▶ **Work to be completed**:
From the data below, set down exactly the lines between the one holding "그 액수를 조회</u>**" and the one holding "없을 수도 있다.**", inclusive, and no others.

______

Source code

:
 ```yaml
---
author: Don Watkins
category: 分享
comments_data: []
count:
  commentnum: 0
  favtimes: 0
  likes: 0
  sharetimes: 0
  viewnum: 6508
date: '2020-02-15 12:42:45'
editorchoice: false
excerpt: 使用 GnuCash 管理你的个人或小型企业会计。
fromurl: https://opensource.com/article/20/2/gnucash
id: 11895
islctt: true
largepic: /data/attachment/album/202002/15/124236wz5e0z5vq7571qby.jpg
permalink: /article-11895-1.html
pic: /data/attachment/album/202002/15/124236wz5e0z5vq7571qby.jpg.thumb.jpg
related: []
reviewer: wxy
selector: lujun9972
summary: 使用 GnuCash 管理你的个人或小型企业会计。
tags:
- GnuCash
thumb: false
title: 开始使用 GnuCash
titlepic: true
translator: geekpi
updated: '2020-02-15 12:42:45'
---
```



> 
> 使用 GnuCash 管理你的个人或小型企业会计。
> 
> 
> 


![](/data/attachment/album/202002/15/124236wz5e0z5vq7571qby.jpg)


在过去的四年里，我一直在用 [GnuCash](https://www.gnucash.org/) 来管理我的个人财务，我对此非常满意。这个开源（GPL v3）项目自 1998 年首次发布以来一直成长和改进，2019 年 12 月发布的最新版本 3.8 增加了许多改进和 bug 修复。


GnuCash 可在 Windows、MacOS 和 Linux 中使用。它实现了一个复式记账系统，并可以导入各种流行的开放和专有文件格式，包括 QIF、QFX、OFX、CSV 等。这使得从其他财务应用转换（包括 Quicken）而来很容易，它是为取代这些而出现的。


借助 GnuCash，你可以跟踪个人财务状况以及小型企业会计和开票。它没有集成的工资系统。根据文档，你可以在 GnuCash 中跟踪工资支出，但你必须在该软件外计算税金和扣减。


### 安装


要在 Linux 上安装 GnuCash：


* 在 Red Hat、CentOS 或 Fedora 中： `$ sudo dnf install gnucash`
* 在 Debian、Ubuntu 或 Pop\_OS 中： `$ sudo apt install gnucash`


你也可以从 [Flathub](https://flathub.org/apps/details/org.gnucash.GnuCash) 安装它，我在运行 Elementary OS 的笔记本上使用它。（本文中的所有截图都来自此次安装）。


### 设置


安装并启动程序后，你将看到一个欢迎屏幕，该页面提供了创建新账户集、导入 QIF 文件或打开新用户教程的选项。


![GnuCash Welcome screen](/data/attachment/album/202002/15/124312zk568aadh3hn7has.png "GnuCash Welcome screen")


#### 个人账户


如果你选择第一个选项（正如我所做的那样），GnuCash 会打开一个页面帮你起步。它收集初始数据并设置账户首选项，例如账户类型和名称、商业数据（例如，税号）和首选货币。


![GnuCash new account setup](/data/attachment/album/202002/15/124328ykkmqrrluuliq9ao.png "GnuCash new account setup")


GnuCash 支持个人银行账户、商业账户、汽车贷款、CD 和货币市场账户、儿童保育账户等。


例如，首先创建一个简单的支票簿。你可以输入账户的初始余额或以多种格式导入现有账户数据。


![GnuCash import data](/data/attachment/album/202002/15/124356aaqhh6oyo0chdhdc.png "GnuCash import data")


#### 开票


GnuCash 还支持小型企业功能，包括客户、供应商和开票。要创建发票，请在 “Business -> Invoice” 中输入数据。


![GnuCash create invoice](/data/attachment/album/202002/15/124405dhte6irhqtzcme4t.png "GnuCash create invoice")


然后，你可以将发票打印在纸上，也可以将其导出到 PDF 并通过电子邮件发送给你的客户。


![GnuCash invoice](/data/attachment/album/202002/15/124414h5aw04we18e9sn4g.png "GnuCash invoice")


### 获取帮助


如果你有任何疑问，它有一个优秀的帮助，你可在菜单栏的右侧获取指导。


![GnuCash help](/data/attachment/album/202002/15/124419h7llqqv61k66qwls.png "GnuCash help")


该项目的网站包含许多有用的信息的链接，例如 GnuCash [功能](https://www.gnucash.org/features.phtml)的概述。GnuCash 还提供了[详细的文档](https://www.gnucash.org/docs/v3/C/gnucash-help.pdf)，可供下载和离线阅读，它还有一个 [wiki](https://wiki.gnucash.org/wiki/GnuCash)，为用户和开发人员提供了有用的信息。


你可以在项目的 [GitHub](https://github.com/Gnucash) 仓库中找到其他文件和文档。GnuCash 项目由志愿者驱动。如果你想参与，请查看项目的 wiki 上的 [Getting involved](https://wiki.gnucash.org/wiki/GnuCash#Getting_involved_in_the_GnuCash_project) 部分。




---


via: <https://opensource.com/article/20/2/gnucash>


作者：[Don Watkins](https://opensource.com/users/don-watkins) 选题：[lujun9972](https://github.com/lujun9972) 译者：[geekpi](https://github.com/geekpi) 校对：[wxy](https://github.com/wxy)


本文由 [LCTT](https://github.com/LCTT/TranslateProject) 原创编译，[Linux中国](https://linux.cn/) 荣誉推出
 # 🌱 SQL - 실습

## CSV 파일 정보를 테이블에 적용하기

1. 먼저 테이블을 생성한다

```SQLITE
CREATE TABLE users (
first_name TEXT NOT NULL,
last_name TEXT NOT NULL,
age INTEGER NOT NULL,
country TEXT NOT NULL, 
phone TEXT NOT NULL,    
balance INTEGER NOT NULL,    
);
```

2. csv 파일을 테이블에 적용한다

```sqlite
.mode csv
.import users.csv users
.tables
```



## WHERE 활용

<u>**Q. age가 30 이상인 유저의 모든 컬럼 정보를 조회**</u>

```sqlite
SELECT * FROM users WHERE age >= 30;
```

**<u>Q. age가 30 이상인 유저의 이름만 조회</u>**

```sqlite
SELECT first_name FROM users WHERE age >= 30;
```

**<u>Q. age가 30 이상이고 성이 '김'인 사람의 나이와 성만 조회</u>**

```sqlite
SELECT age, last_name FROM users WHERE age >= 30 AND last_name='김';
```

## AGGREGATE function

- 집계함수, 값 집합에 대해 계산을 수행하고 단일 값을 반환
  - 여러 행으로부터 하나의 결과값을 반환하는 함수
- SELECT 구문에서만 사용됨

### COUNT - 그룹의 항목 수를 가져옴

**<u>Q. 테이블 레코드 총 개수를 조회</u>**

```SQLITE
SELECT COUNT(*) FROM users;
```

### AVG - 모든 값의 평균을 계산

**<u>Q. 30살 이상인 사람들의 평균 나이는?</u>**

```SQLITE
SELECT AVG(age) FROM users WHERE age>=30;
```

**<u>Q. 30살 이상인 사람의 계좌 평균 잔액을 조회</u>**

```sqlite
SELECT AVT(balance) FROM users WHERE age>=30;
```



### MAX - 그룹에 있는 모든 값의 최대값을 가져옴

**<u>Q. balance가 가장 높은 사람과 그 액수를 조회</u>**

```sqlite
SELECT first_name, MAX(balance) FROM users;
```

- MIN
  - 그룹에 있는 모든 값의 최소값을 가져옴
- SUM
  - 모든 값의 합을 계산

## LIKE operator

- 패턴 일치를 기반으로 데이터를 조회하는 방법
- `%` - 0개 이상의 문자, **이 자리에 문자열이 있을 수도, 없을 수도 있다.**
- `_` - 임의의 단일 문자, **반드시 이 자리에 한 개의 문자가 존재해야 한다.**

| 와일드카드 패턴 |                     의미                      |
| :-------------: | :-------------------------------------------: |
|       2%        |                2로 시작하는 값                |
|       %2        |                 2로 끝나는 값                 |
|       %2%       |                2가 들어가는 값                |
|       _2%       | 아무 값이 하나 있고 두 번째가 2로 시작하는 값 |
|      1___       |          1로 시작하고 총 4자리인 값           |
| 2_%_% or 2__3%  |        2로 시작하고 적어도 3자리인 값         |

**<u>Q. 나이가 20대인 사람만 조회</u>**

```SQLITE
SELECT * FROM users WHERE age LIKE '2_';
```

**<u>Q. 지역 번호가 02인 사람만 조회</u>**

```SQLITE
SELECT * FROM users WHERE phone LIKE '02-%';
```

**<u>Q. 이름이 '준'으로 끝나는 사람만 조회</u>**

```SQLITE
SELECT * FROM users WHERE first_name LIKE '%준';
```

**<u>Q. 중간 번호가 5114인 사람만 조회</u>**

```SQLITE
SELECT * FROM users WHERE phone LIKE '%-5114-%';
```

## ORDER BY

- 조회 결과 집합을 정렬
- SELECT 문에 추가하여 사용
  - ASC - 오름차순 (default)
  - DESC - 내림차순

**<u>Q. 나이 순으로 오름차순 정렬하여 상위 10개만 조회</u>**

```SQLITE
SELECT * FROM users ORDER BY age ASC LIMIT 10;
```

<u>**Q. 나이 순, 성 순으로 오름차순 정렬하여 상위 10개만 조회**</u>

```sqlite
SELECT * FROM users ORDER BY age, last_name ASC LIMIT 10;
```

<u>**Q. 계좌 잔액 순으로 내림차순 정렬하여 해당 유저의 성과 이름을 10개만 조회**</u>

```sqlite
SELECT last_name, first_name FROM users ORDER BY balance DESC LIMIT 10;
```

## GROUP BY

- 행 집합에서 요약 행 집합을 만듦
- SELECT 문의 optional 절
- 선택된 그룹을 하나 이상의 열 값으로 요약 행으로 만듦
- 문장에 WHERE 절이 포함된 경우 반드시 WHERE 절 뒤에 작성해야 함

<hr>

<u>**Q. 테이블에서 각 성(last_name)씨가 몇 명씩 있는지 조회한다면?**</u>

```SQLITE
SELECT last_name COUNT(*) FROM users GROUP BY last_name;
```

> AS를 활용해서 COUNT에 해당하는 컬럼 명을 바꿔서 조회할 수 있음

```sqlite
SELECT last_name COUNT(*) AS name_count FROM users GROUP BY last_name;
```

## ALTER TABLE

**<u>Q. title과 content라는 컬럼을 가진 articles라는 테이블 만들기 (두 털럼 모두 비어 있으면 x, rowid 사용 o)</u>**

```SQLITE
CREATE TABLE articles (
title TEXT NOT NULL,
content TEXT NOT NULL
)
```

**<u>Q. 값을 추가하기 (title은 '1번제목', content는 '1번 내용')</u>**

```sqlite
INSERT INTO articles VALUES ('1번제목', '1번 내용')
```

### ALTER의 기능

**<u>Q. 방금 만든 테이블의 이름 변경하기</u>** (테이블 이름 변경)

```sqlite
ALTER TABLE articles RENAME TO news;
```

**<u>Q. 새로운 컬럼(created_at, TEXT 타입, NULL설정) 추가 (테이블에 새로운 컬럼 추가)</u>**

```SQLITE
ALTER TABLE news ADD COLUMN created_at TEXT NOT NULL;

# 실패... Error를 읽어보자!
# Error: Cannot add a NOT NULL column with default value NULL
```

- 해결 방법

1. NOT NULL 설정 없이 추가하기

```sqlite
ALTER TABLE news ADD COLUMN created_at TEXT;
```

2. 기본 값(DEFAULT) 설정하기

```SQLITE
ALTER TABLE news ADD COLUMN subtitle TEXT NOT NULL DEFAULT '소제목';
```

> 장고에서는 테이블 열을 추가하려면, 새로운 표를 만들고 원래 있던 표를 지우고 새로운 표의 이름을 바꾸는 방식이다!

______

▶ **Reply to the exercise**:
**<u>Q. balance가 가장 높은 사람과 그 액수를 조회</u>**

```sqlite
SELECT first_name, MAX(balance) FROM users;
```

- MIN
  - 그룹에 있는 모든 값의 최소값을 가져옴
- SUM
  - 모든 값의 합을 계산

## LIKE operator

- 패턴 일치를 기반으로 데이터를 조회하는 방법
- `%` - 0개 이상의 문자, **이 자리에 문자열이 있을 수도, 없을 수도 있다.**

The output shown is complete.